The irony of all ironies in the current Administration’s fight against undocumented immigration came today when news broke that Department of Homeland Security (DHS) head, and immigration hard-liner, Michael Chertoff, was himself paying undocumented immigrants to clean his house. In fact, according to the cleaning company’s owner, James D. Reid, “workers sailed through the checks.”
Tom Barry of the TransBorder Project of the Center for International Policy says:
Despite a wave of lawsuits, investigative reports criticizing DHS detention practices, and protests by immigrant advocates, Chertoff has forged ahead with the controversial border fence, the large-scale jailing of illegal immigrants, and programs to enforce immigration law at the workplace.
Not only is he forging ahead, Chertoff continues to “trumpet” the results of raids, deportations, and efforts to roll out e-Verify in the face of opposition from civil rights organizations, business groups, and a federal judge. Surely, he will be patting himself on the back as he leaves his Beltway.

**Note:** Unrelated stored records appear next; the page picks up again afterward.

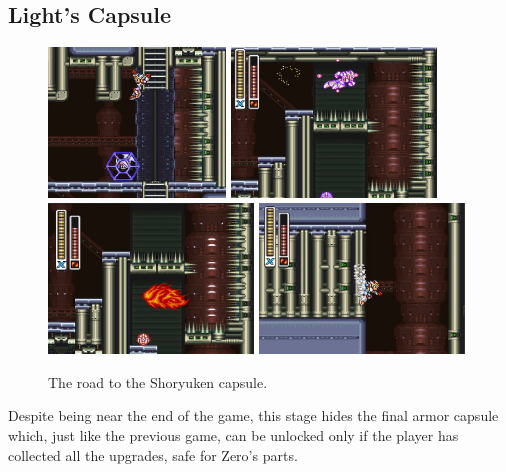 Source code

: \subsection{Light's Capsule}\label{X2:Shoryuken}
\begin{figure}[htp]
	\centering
	\includegraphics[height=4cm]{figures/X2/Hunter_stages/Shoryuken_1.png}
	\includegraphics[height=4cm]{figures/X2/Hunter_stages/Shoryuken_2.png}
	\vspace{2pt}
	\includegraphics[height=4cm]{figures/X2/Hunter_stages/Shoryuken_3.png}
	\includegraphics[height=4cm]{figures/X2/Hunter_stages/Shoryuken_4.png}
	\caption{The road to the Shoryuken capsule.}
\end{figure}
Despite being near the end of the game, this stage hides the final armor capsule which, just like the previous game, can be unlocked only if the player has collected all the upgrades, safe for Zero's parts. 

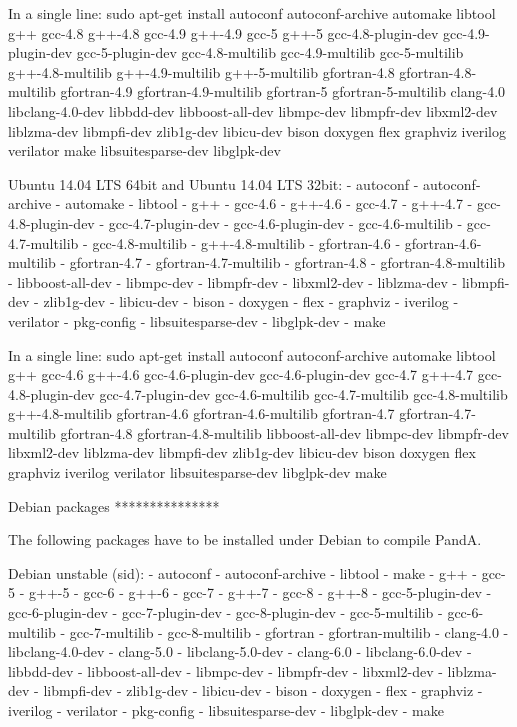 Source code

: \begin{DoxyVerbInclude}
In a single line:
sudo apt-get install autoconf autoconf-archive automake libtool g++ gcc-4.8 g++-4.8 gcc-4.9 g++-4.9 gcc-5 g++-5 gcc-4.8-plugin-dev gcc-4.9-plugin-dev gcc-5-plugin-dev  gcc-4.8-multilib gcc-4.9-multilib gcc-5-multilib g++-4.8-multilib g++-4.9-multilib g++-5-multilib gfortran-4.8 gfortran-4.8-multilib gfortran-4.9 gfortran-4.9-multilib gfortran-5 gfortran-5-multilib clang-4.0 libclang-4.0-dev libbdd-dev libboost-all-dev libmpc-dev libmpfr-dev libxml2-dev liblzma-dev libmpfi-dev zlib1g-dev libicu-dev bison doxygen flex graphviz iverilog verilator make libsuitesparse-dev libglpk-dev


Ubuntu 14.04 LTS 64bit and Ubuntu 14.04 LTS 32bit:
- autoconf
- autoconf-archive
- automake
- libtool
- g++
- gcc-4.6
- g++-4.6
- gcc-4.7
- g++-4.7
- gcc-4.8-plugin-dev
- gcc-4.7-plugin-dev
- gcc-4.6-plugin-dev
- gcc-4.6-multilib
- gcc-4.7-multilib
- gcc-4.8-multilib
- g++-4.8-multilib
- gfortran-4.6
- gfortran-4.6-multilib
- gfortran-4.7
- gfortran-4.7-multilib
- gfortran-4.8
- gfortran-4.8-multilib
- libboost-all-dev
- libmpc-dev
- libmpfr-dev
- libxml2-dev
- liblzma-dev
- libmpfi-dev
- zlib1g-dev
- libicu-dev
- bison
- doxygen
- flex
- graphviz
- iverilog
- verilator
- pkg-config
- libsuitesparse-dev
- libglpk-dev
- make


In a single line:
sudo apt-get install autoconf autoconf-archive automake libtool g++ gcc-4.6 g++-4.6 gcc-4.6-plugin-dev gcc-4.6-plugin-dev gcc-4.7 g++-4.7 gcc-4.8-plugin-dev gcc-4.7-plugin-dev gcc-4.6-multilib gcc-4.7-multilib gcc-4.8-multilib g++-4.8-multilib gfortran-4.6 gfortran-4.6-multilib gfortran-4.7 gfortran-4.7-multilib gfortran-4.8 gfortran-4.8-multilib libboost-all-dev libmpc-dev libmpfr-dev libxml2-dev liblzma-dev libmpfi-dev zlib1g-dev libicu-dev bison doxygen flex graphviz iverilog verilator libsuitesparse-dev libglpk-dev make

Debian packages
***************

The following packages have to be installed under Debian to compile PandA.

Debian unstable (sid):
- autoconf
- autoconf-archive
- libtool
- make
- g++
- gcc-5
- g++-5
- gcc-6
- g++-6
- gcc-7
- g++-7
- gcc-8
- g++-8
- gcc-5-plugin-dev
- gcc-6-plugin-dev
- gcc-7-plugin-dev
- gcc-8-plugin-dev
- gcc-5-multilib
- gcc-6-multilib
- gcc-7-multilib
- gcc-8-multilib
- gfortran
- gfortran-multilib 
- clang-4.0
- libclang-4.0-dev
- clang-5.0
- libclang-5.0-dev
- clang-6.0
- libclang-6.0-dev
- libbdd-dev
- libboost-all-dev
- libmpc-dev
- libmpfr-dev
- libxml2-dev
- liblzma-dev
- libmpfi-dev
- zlib1g-dev
- libicu-dev
- bison
- doxygen
- flex
- graphviz
- iverilog
- verilator
- pkg-config
- libsuitesparse-dev
- libglpk-dev
- make


\end{DoxyVerbInclude}
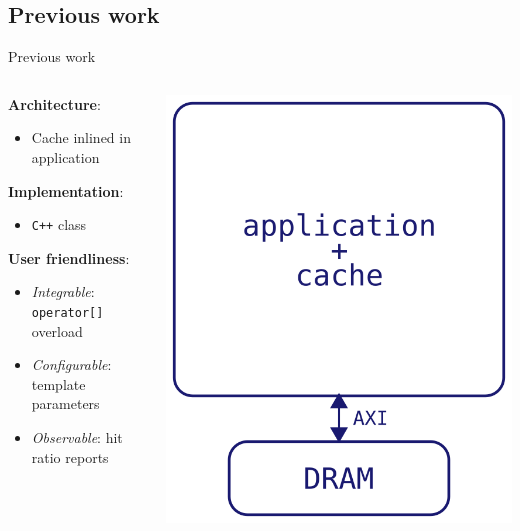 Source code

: \documentclass[aspectratio=169]{beamer}
\begin{document}
\subsection{Previous work}
\begin{frame}{Previous work}
	\begin{columns}
		\begin{column}{.5\textwidth}
			\vfill
			\textbf{Architecture}:
			\begin{itemize}
				\item Cache inlined in application
			\end{itemize}

			\textbf{Implementation}:
			\begin{itemize}
				\item \texttt{C++} class
			\end{itemize}

			\textbf{User friendliness}:
			\begin{itemize}
				\item \emph{Integrable}: \texttt{operator[]} overload
				\item \emph{Configurable}: template parameters
				\item \emph{Observable}: hit ratio reports
			\end{itemize}
		\end{column}
		\begin{column}{.5\textwidth}
			\begin{center}
				\includegraphics[height=.5\textheight]{liang_arch}
			\end{center}
		\end{column}
	\end{columns}
\end{frame}
\end{document}
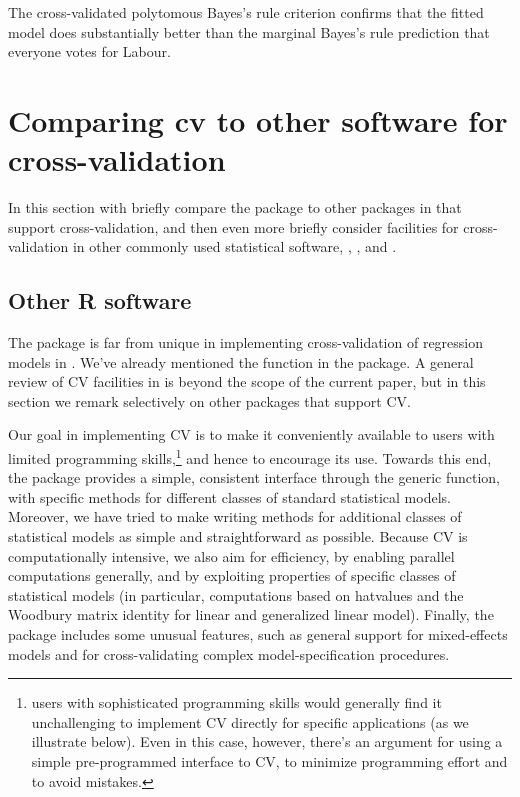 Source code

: \documentclass[
]{jss}
\begin{document}
The cross-validated polytomous Bayes's rule criterion confirms that the
fitted model does substantially better than the marginal Bayes's rule
prediction that everyone votes for Labour.

\section{Comparing cv to other software for
cross-validation}\label{comparing-cv-to-other-software-for-cross-validation}

In this section with briefly compare the  package to other
packages in  that support cross-validation, and then even
more briefly consider facilities for cross-validation in other commonly
used statistical software, , , and
.

\subsection{Other R software}\label{other-r-software}

The  package is far from unique in implementing cross-validation
of regression models in . We've already mentioned the
 function in the  package. A general review of
CV facilities in  is beyond the scope of the current paper,
but in this section we remark selectively on other  packages
that support CV.

Our goal in implementing CV is to make it conveniently available to
 users with limited programming skills,\footnote{
  users with sophisticated programming skills would generally find it
  unchallenging to implement CV directly for specific applications (as
  we illustrate below). Even in this case, however, there's an argument
  for using a simple pre-programmed interface to CV, to minimize
  programming effort and to avoid mistakes.} and hence to encourage its
use. Towards this end, the  package provides a simple,
consistent interface through the  generic function, with
specific methods for different classes of standard 
statistical models. Moreover, we have tried to make writing methods for
additional classes of statistical models as simple and straightforward
as possible. Because CV is computationally intensive, we also aim for
efficiency, by enabling parallel computations generally, and by
exploiting properties of specific classes of statistical models (in
particular, computations based on hatvalues and the Woodbury matrix
identity for linear and generalized linear model). Finally, the package
includes some unusual features, such as general support for
mixed-effects models and for cross-validating complex
model-specification procedures.
\end{document}

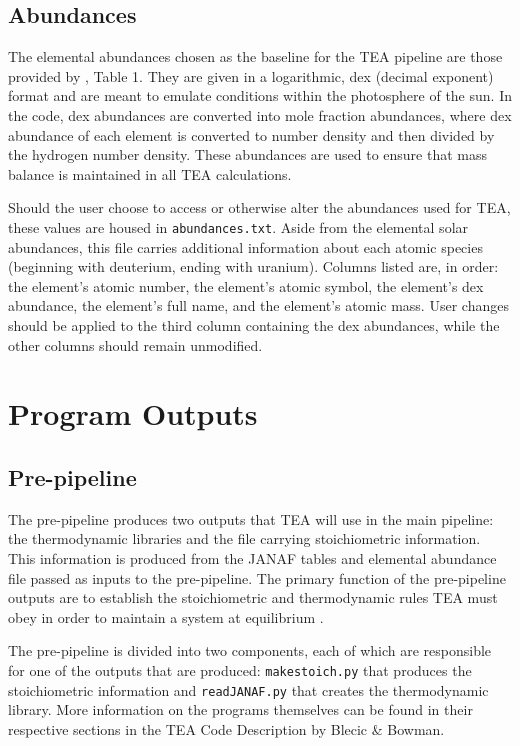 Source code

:{%
\subsection{Abundances}
\label{AbunSec}
The elemental abundances chosen as the baseline for the TEA pipeline
are those provided by \citet{AsplundEtal2009-SunAbundances}, Table 1.
They are given in a logarithmic, dex (decimal exponent) format and are
meant to emulate conditions within the photosphere of the sun. In the
code, dex abundances are converted into mole fraction abundances,
where dex abundance of each element is converted to number density and
then divided by the hydrogen number density. These abundances are used
to ensure that mass balance is maintained in all TEA calculations.

Should the user choose to access or otherwise alter the abundances
used for TEA, these values are housed in \texttt{abundances.txt}.
Aside from the elemental solar abundances, this file carries
additional information about each atomic species (beginning with
deuterium, ending with uranium).  Columns listed are, in order: the
element's atomic number, the element's atomic symbol, the element's
dex abundance, the element's full name, and the element's atomic mass.
User changes should be applied to the third column containing the dex
abundances, while the other columns should remain unmodified.



\section{Program Outputs}
\subsection{Pre-pipeline}
\label{PrePipe}
  The pre-pipeline produces two outputs that TEA will use in the main
  pipeline: the thermodynamic libraries and the file carrying
  stoichiometric information. This information is produced from the
  JANAF tables and elemental abundance file passed as inputs to the
  pre-pipeline.  The primary function of the pre-pipeline outputs are
  to establish the stoichiometric and thermodynamic rules TEA must
  obey in order to maintain a system at
  equilibrium \citep{BlecicEtal2015-TEAtheory}.
  
  The pre-pipeline is divided into two components, each of which are
  responsible for one of the outputs that are
  produced: \texttt{makestoich.py} that produces the stoichiometric
  information and \texttt{readJANAF.py} that creates the thermodynamic
  library.  More information on the programs themselves can be found
  in their respective sections in the TEA Code Description by
  Blecic \& Bowman.
  
}
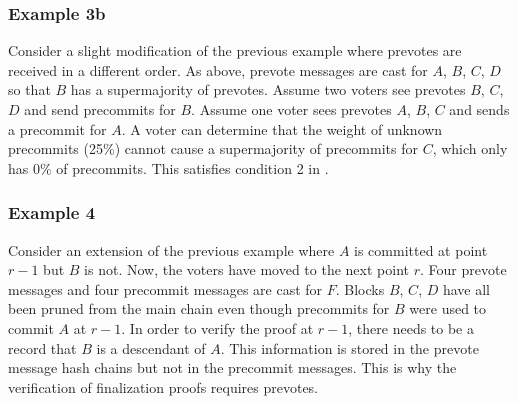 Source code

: \begin{figure}[H]
\end{figure}

\subsubsection*{Example 3b}

Consider a slight modification of the previous example where prevotes are received in a different order.
As above, prevote messages are cast for $A$, $B$, $C$, $D$ so that $B$ has a supermajority of prevotes.
Assume two voters see prevotes $B$, $C$, $D$ and send precommits for $B$.
Assume one voter sees prevotes $A$, $B$, $C$ and sends a precommit for $A$.
A voter can determine that the weight of unknown precommits (25\%) cannot cause a supermajority of precommits for $C$, which only has 0\% of precommits.
This satisfies condition 2 in .

\begin{figure}[H]
\end{figure}

\subsubsection*{Example 4}

Consider an extension of the previous example where $A$ is committed at point $r-1$ but $B$ is not.
Now, the voters have moved to the next point $r$.
Four prevote messages and four precommit messages are cast for $F$.
Blocks $B$, $C$, $D$ have all been pruned from the main chain even though precommits for $B$ were used to commit $A$ at $r-1$.
In order to verify the proof at $r-1$, there needs to be a record that $B$ is a descendant of $A$.
This information is stored in the prevote message hash chains but not in the precommit messages.
This is why the verification of finalization proofs requires prevotes.


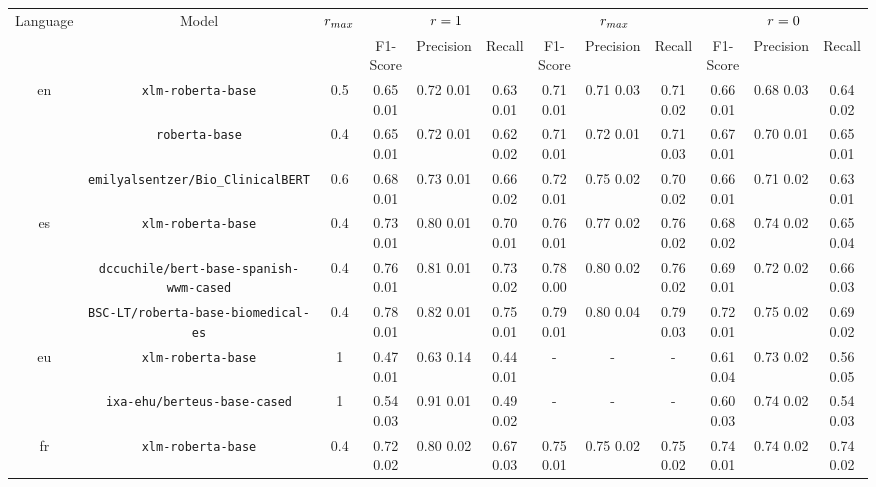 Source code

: \begin{tabular}{@{}cccccccccccc@{}}%
\toprule%
Language&Model&$\rmix_{max}$&\multicolumn{3}{c}{$\rmix=1$}&\multicolumn{3}{c}{$\rmix_{max}$}&\multicolumn{3}{c}{$\rmix=0$}\\%
&&&F1-Score&Precision&Recall&F1-Score&Precision&Recall&F1-Score&Precision&Recall\\%
\midrule%
en&\verb|xlm-roberta-base|&0.5&0.65 \bm{$\pm$} 0.01&0.72 \bm{$\pm$} 0.01&0.63 \bm{$\pm$} 0.01&0.71 \bm{$\pm$} 0.01&0.71 \bm{$\pm$} 0.03&0.71 \bm{$\pm$} 0.02&0.66 \bm{$\pm$} 0.01&0.68 \bm{$\pm$} 0.03&0.64 \bm{$\pm$} 0.02\\%
&\verb|roberta-base|&0.4&0.65 \bm{$\pm$} 0.01&0.72 \bm{$\pm$} 0.01&0.62 \bm{$\pm$} 0.02&0.71 \bm{$\pm$} 0.01&0.72 \bm{$\pm$} 0.01&0.71 \bm{$\pm$} 0.03&0.67 \bm{$\pm$} 0.01&0.70 \bm{$\pm$} 0.01&0.65 \bm{$\pm$} 0.01\\%
&\verb|emilyalsentzer/Bio_ClinicalBERT|&0.6&0.68 \bm{$\pm$} 0.01&0.73 \bm{$\pm$} 0.01&0.66 \bm{$\pm$} 0.02&0.72 \bm{$\pm$} 0.01&0.75 \bm{$\pm$} 0.02&0.70 \bm{$\pm$} 0.02&0.66 \bm{$\pm$} 0.01&0.71 \bm{$\pm$} 0.02&0.63 \bm{$\pm$} 0.01\\%
\midrule%
es&\verb|xlm-roberta-base|&0.4&0.73 \bm{$\pm$} 0.01&0.80 \bm{$\pm$} 0.01&0.70 \bm{$\pm$} 0.01&0.76 \bm{$\pm$} 0.01&0.77 \bm{$\pm$} 0.02&0.76 \bm{$\pm$} 0.02&0.68 \bm{$\pm$} 0.02&0.74 \bm{$\pm$} 0.02&0.65 \bm{$\pm$} 0.04\\%
&\verb|dccuchile/bert-base-spanish-wwm-cased|&0.4&0.76 \bm{$\pm$} 0.01&0.81 \bm{$\pm$} 0.01&0.73 \bm{$\pm$} 0.02&0.78 \bm{$\pm$} 0.00&0.80 \bm{$\pm$} 0.02&0.76 \bm{$\pm$} 0.02&0.69 \bm{$\pm$} 0.01&0.72 \bm{$\pm$} 0.02&0.66 \bm{$\pm$} 0.03\\%
&\verb|BSC-LT/roberta-base-biomedical-es|&0.4&0.78 \bm{$\pm$} 0.01&0.82 \bm{$\pm$} 0.01&0.75 \bm{$\pm$} 0.01&0.79 \bm{$\pm$} 0.01&0.80 \bm{$\pm$} 0.04&0.79 \bm{$\pm$} 0.03&0.72 \bm{$\pm$} 0.01&0.75 \bm{$\pm$} 0.02&0.69 \bm{$\pm$} 0.02\\%
\midrule%
eu&\verb|xlm-roberta-base|&1&0.47 \bm{$\pm$} 0.01&0.63 \bm{$\pm$} 0.14&0.44 \bm{$\pm$} 0.01&{-}&{-}&{-}&0.61 \bm{$\pm$} 0.04&0.73 \bm{$\pm$} 0.02&0.56 \bm{$\pm$} 0.05\\%
&\verb|ixa-ehu/berteus-base-cased|&1&0.54 \bm{$\pm$} 0.03&0.91 \bm{$\pm$} 0.01&0.49 \bm{$\pm$} 0.02&{-}&{-}&{-}&0.60 \bm{$\pm$} 0.03&0.74 \bm{$\pm$} 0.02&0.54 \bm{$\pm$} 0.03\\%
\midrule%
fr&\verb|xlm-roberta-base|&0.4&0.72 \bm{$\pm$} 0.02&0.80 \bm{$\pm$} 0.02&0.67 \bm{$\pm$} 0.03&0.75 \bm{$\pm$} 0.01&0.75 \bm{$\pm$} 0.02&0.75 \bm{$\pm$} 0.02&0.74 \bm{$\pm$} 0.01&0.74 \bm{$\pm$} 0.02&0.74 \bm{$\pm$} 0.02\\%

\end{tabular}
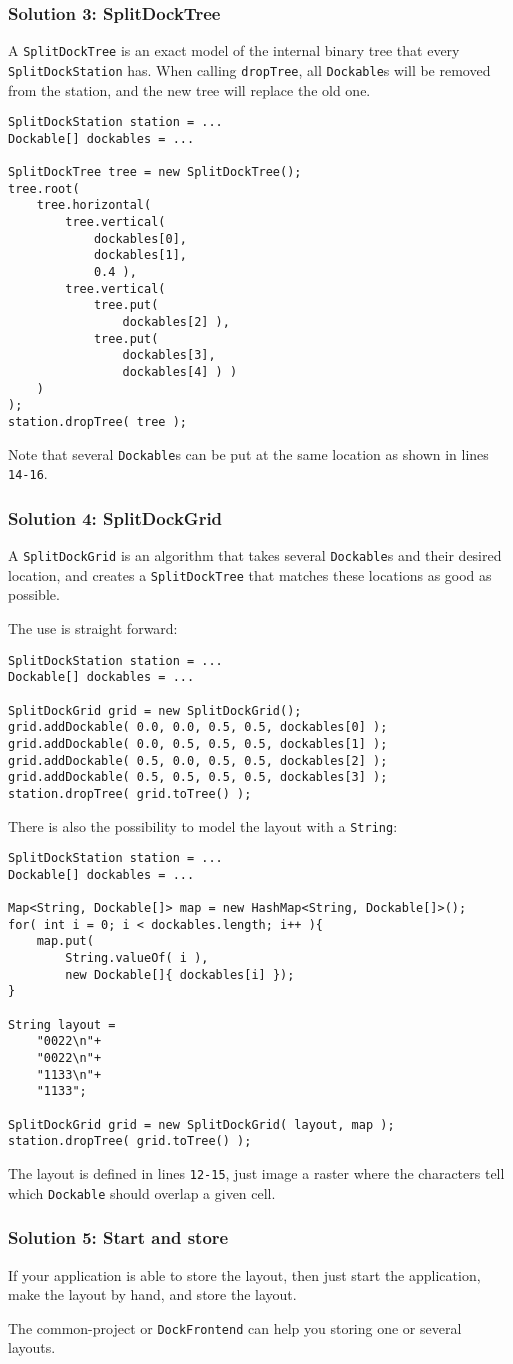 \documentclass[a4paper,10pt]{article}
\newcommand{\src}[1]{\lstinline[basicstyle=\normalsize\ttfamily,keywordstyle=\normalsize\ttfamily,identifierstyle=\normalsize\ttfamily]|#1|}
\begin{document}
\subsubsection{Solution 3: SplitDockTree}
A \src{SplitDockTree} is an exact model of the internal binary tree that every \src{SplitDockStation} has. When calling \src{dropTree}, all \src{Dockable}s will be removed from the station, and the new tree will replace the old one.
\begin{lstlisting}
SplitDockStation station = ...
Dockable[] dockables = ...

SplitDockTree tree = new SplitDockTree();
tree.root(
	tree.horizontal(
		tree.vertical( 
			dockables[0], 
			dockables[1], 
			0.4 ),
		tree.vertical(
			tree.put(
				dockables[2] ),
			tree.put(
				dockables[3],
				dockables[4] ) )
	)
);
station.dropTree( tree );
\end{lstlisting}
Note that several \src{Dockable}s can be put at the same location as shown in lines \src{14-16}.

\subsubsection{Solution 4: SplitDockGrid}
A \src{SplitDockGrid} is an algorithm that takes several \src{Dockable}s and their desired location, and creates a \src{SplitDockTree} that matches these locations as good as possible.

The use is straight forward:
\begin{lstlisting}
SplitDockStation station = ...
Dockable[] dockables = ...

SplitDockGrid grid = new SplitDockGrid();
grid.addDockable( 0.0, 0.0, 0.5, 0.5, dockables[0] );
grid.addDockable( 0.0, 0.5, 0.5, 0.5, dockables[1] );
grid.addDockable( 0.5, 0.0, 0.5, 0.5, dockables[2] );
grid.addDockable( 0.5, 0.5, 0.5, 0.5, dockables[3] );
station.dropTree( grid.toTree() );
\end{lstlisting}

There is also the possibility to model the layout with a \src{String}:
\begin{lstlisting}
SplitDockStation station = ...
Dockable[] dockables = ...

Map<String, Dockable[]> map = new HashMap<String, Dockable[]>();
for( int i = 0; i < dockables.length; i++ ){
	map.put( 
		String.valueOf( i ), 
		new Dockable[]{ dockables[i] });
}

String layout = 
	"0022\n"+
	"0022\n"+
	"1133\n"+
	"1133";

SplitDockGrid grid = new SplitDockGrid( layout, map );
station.dropTree( grid.toTree() );
\end{lstlisting}
The layout is defined in lines \src{12-15}, just image a raster where the characters tell which \src{Dockable} should overlap a given cell.

\subsubsection{Solution 5: Start and store}
If your application is able to store the layout, then just start the application, make the layout by hand, and store the layout.

The common-project or \src{DockFrontend} can help you storing one or several layouts.
\end{document}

Now it’s Reid who finds himself in a costly predicament-he owes the government $22,880 in fines for failing to check identification and work documents and fill out required I-9 verification forms for his employees, five of which worked at Chertoff’s home. These fines have now run Reid out of business, as Reid is forced to learn the hard lessons of Chertoff’s immigration tactics:
- Businesspeople are unreasonably expected to be able to distinguish between fake and real driver’s licenses and Social Security cards;
- Immigration laws are unevenly enforced, allowing big companies and bad-apple employers to stay in business while crushing small-business owners;
- Rules punish “scapegoats” such as him while inviting people at every level — customers, subcontractors and contractors — to look the other way while benefiting economically from cheaper labor.
And Reid isn’t the only one. In the past few years the Immigration and Customs Enforcement agency (ICE, a department of the DHS) has stepped up its enforcement actions, as honest businesses and hard-working immigrants are bearing the “brunt” of DHS’ tactics.
Reid brought up an interesting point: “Our people need to know, our Homeland Security can’t police their own home. How can they police our borders?” Given the current state of our economy and immigration system, we must look for ways to help all workers and businesses. Chertoff’s hypocritical faux-pa just highlights the need for comprehensive, fair and workable solutions to our immigration system and economic situation.